The response must consist of the lines below from the one with "- **Type**: React" through the one with "- Tests using", exactly as they appear and with both ends kept.

DATA SHOWN: Begin

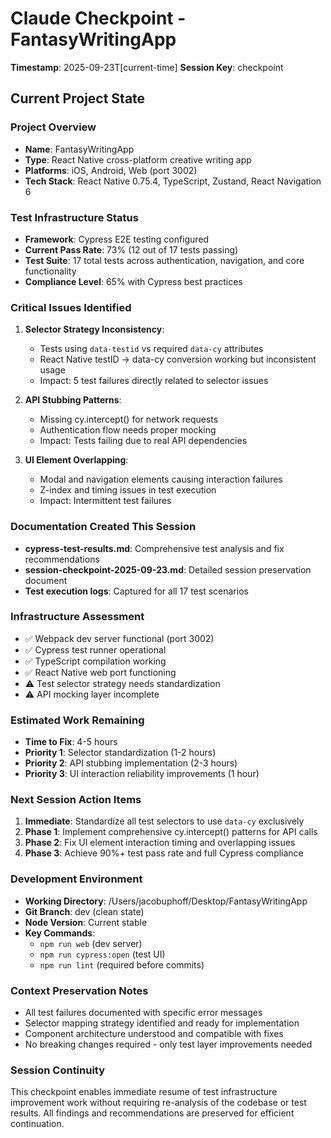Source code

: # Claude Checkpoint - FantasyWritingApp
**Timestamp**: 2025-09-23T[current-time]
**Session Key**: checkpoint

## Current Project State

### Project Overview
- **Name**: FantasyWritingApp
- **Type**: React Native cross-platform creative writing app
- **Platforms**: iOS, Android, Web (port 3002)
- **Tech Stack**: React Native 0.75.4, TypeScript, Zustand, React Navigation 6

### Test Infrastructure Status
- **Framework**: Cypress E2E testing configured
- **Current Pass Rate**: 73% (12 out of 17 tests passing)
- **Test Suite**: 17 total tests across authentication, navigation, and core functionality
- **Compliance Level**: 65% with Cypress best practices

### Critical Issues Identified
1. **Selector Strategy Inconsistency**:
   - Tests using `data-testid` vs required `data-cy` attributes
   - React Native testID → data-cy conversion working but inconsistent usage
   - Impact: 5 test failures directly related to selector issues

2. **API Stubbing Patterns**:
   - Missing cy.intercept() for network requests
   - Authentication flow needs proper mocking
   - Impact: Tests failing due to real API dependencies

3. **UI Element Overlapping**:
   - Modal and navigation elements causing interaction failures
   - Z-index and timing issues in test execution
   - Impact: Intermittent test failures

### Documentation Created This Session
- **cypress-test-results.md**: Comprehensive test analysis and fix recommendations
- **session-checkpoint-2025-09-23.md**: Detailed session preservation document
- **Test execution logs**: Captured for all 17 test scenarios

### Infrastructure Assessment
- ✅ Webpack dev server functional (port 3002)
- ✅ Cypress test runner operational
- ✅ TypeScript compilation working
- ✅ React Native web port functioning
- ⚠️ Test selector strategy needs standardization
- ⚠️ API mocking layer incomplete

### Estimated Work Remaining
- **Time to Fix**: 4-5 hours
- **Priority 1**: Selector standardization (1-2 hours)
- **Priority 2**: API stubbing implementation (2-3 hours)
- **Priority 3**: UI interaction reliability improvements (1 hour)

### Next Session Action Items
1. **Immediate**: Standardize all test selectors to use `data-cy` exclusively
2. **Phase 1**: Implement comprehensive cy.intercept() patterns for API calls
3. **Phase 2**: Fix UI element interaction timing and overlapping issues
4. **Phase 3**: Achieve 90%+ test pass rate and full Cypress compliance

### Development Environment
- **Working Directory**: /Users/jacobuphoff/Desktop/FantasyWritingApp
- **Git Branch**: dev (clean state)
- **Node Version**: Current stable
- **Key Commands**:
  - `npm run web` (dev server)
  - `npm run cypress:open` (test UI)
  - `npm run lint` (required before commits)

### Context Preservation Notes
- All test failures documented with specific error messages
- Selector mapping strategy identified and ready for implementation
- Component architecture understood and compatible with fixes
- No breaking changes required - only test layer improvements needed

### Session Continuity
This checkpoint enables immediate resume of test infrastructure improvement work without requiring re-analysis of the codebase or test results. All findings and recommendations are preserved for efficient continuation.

DATA SHOWN: End
DATA SHOWN: Begin

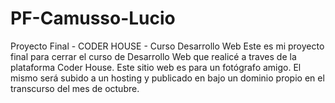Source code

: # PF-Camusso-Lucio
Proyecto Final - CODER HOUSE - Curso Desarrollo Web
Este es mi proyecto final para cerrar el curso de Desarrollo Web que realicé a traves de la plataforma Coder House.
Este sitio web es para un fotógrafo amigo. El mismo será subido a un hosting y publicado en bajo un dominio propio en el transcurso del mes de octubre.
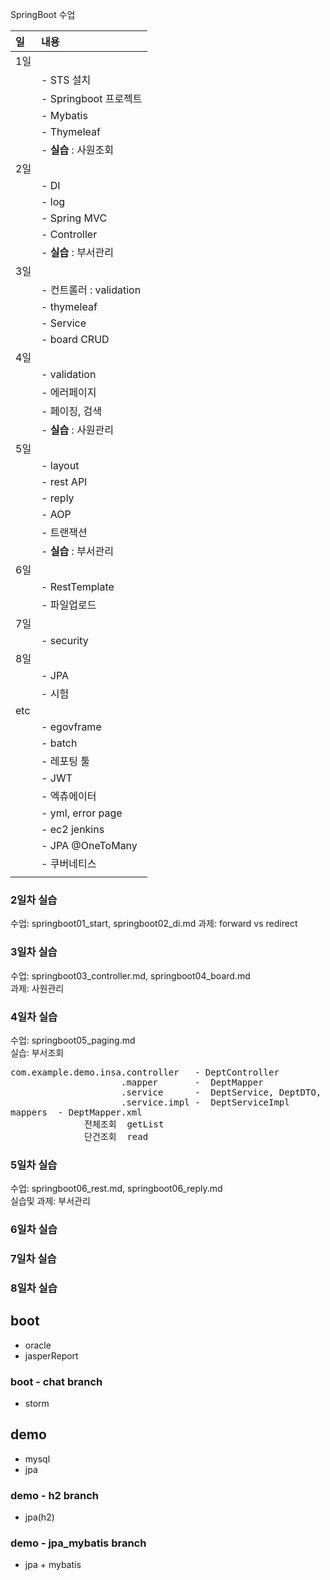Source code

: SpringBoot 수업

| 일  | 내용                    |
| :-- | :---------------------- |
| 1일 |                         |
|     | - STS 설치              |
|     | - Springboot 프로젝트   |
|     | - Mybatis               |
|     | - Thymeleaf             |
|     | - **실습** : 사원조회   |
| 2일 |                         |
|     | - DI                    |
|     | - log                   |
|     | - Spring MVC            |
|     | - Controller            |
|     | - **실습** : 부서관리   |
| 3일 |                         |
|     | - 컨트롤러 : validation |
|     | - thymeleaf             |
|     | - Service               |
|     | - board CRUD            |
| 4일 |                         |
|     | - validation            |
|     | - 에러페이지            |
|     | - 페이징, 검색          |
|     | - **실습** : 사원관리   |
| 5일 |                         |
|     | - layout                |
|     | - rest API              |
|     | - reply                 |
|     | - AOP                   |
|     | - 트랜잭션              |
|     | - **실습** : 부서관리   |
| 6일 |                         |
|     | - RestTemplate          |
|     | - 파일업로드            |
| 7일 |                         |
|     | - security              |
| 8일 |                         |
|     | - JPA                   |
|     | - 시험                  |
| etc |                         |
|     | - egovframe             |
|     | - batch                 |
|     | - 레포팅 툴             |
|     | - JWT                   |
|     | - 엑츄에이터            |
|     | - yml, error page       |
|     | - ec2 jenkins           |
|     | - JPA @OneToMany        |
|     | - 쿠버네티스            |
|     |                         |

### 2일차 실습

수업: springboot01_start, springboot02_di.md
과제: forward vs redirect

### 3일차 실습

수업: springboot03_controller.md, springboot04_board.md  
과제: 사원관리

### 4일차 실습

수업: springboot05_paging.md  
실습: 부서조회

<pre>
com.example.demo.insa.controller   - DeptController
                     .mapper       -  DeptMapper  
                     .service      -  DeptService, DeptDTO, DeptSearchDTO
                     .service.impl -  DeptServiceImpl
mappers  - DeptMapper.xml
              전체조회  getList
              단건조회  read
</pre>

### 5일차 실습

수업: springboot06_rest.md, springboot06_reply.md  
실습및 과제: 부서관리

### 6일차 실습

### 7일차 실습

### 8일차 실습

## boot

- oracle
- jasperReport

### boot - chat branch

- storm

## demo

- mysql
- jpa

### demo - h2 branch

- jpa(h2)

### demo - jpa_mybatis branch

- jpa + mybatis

DATA SHOWN: End
DATA SHOWN: Begin

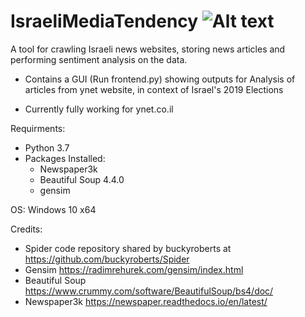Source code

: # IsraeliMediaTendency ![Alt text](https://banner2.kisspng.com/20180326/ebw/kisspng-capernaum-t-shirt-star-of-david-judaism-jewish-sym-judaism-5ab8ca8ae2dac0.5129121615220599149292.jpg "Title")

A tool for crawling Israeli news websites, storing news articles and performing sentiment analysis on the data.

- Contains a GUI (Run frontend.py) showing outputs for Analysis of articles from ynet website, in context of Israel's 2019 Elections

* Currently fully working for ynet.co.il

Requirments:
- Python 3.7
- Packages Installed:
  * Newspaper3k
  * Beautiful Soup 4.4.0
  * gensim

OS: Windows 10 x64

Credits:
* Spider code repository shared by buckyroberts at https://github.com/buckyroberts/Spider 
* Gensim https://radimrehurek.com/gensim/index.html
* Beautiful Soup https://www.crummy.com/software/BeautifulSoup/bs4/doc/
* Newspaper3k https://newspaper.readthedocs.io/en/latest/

DATA SHOWN: End

• EXERCISE RESPONSE
- **Type**: React Native cross-platform creative writing app
- **Platforms**: iOS, Android, Web (port 3002)
- **Tech Stack**: React Native 0.75.4, TypeScript, Zustand, React Navigation 6

### Test Infrastructure Status
- **Framework**: Cypress E2E testing configured
- **Current Pass Rate**: 73% (12 out of 17 tests passing)
- **Test Suite**: 17 total tests across authentication, navigation, and core functionality
- **Compliance Level**: 65% with Cypress best practices

### Critical Issues Identified
1. **Selector Strategy Inconsistency**:
   - Tests using `data-testid` vs required `data-cy` attributes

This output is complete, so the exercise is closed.